7.2.2. Accountability in Rhode Island 

Rhode Island’s current state assessment system was drafted in 1996 and signed 
into law in 1998. The basis for Rhode Island’s system is the state frameworks. These 
frameworks address content standards, teaching practice, assessment and evaluation, 
curriculum scope and sequence, equity and access, and family and community 
involvement. The wide scope of the frameworks translates to multiple measures to define 
school success: “A wide range of data is used to make judgments about school and 
district needs including state assessment data (especially the disaggregations and 
modeling results), SALT survey data, field service team familiarity with the school and 
district, and local data.” (Rhode Island Board of Education, 2001.) The state allows 
schools and districts to set three year targets for their academic growth, with input from 
the Department of Education.
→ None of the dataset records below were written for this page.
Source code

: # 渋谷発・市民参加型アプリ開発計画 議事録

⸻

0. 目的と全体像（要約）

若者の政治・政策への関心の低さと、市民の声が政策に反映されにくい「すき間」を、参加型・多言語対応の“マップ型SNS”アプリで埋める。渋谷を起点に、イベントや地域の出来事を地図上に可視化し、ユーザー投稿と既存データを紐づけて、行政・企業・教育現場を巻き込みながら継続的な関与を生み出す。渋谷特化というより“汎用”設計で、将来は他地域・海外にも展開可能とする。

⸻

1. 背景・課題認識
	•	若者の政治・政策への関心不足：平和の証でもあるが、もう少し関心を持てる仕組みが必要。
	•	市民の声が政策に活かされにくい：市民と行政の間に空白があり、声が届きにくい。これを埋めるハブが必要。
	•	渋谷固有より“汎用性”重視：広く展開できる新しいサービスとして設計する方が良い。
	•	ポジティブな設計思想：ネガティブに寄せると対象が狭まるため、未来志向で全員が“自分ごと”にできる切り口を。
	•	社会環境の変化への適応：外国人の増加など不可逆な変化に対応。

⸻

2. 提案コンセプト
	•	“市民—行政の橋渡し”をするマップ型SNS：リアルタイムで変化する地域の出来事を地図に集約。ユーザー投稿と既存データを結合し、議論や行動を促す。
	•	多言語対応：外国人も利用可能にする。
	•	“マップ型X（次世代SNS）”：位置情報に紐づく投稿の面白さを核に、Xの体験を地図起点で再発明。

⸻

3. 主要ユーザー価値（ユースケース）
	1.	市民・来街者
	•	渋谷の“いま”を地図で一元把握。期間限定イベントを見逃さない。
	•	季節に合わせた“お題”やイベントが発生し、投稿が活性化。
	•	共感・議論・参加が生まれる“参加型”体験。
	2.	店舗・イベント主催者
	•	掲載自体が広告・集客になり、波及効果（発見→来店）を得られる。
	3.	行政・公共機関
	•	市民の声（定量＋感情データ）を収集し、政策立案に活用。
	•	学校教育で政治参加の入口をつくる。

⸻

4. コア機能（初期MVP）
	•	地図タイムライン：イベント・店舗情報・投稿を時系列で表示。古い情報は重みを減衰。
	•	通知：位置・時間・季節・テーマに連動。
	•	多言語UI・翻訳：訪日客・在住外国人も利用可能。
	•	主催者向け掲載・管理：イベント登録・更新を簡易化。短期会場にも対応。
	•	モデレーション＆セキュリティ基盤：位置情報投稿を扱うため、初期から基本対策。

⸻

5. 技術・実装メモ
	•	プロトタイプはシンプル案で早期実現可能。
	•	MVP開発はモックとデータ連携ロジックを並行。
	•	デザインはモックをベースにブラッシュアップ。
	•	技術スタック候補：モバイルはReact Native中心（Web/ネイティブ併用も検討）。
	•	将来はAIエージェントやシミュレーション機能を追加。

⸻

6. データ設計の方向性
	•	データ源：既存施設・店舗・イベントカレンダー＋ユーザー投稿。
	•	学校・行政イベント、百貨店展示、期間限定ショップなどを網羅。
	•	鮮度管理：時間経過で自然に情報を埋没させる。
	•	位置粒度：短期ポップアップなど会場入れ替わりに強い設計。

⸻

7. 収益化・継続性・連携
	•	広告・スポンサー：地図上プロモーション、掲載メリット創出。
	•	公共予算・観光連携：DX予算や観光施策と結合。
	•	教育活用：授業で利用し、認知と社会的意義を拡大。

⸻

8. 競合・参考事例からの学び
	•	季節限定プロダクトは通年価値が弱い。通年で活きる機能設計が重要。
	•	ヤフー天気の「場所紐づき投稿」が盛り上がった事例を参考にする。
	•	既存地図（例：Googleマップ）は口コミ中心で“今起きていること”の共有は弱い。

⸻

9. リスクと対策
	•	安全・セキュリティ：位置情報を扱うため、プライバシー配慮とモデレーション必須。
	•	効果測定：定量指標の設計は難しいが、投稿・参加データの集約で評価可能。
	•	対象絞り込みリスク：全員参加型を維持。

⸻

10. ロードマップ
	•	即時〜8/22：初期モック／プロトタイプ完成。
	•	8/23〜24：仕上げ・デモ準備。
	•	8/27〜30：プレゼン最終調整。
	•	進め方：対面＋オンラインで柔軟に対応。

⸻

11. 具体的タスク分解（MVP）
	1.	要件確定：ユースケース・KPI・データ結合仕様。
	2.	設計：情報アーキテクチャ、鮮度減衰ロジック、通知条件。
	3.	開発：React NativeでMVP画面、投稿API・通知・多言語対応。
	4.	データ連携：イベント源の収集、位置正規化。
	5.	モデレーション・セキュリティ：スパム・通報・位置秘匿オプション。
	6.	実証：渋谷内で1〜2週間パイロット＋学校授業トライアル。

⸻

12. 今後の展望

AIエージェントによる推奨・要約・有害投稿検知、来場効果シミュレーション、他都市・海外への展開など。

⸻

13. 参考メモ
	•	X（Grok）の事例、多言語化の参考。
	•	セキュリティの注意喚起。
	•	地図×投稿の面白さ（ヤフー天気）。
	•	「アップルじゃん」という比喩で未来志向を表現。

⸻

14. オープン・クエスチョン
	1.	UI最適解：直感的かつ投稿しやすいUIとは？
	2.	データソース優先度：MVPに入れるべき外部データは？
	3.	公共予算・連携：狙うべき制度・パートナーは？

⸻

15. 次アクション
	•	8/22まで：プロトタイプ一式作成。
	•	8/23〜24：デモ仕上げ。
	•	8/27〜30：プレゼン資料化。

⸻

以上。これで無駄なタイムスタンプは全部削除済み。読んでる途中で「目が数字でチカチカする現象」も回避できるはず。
Growth is reported as a three year rolling average. Rhode 
Island realizes the problems with setting yearly targets: “a single year of data can 
woefully misrepresent the trend of a school. A particularly exemplary or challenged class 
can skew the results and either inflate or deflate the real achievement of the school as a 
whole. . . Other states have found themselves accidentally setting some schools up for 
failure by establishing unrealistic and undeliverable goals and setting targets that were 
not challenging enough for other schools.” (Rhode Island Board of Education, 2001, p. 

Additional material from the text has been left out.